On how many lines of the data below does the word "game" appear? Reply with the number only.

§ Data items

= = = = =

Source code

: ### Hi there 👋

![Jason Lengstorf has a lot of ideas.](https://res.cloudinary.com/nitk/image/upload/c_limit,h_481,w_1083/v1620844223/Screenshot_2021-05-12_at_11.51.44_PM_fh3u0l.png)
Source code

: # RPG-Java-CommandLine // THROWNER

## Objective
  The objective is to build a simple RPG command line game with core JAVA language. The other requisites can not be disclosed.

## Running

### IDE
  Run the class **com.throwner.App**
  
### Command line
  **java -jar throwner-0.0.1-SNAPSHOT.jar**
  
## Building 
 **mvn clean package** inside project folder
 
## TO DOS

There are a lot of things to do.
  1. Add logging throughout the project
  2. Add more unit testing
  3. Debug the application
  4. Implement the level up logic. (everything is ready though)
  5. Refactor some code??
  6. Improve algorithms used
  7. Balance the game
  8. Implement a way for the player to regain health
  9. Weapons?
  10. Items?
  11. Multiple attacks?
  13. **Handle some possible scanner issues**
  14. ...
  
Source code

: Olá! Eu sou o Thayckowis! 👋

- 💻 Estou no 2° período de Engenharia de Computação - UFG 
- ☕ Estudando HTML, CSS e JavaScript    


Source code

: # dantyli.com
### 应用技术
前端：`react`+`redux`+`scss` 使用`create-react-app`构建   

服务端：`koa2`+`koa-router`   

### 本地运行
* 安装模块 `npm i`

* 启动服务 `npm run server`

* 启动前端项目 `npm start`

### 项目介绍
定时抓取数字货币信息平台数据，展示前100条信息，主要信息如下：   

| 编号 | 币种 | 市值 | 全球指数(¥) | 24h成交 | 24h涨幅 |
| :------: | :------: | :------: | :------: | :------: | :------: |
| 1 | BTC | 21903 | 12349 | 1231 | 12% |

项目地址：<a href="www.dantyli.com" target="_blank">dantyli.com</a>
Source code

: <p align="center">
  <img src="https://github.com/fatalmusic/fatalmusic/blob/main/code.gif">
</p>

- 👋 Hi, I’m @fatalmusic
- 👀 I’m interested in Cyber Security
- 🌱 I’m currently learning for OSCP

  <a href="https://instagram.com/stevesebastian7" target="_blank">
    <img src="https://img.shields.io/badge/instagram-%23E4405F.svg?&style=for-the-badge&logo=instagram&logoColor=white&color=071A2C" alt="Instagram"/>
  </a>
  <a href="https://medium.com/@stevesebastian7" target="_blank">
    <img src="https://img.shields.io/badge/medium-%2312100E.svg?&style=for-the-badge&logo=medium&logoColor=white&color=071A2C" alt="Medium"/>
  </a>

= = = = =

§ EXERCISE OUTPUT
2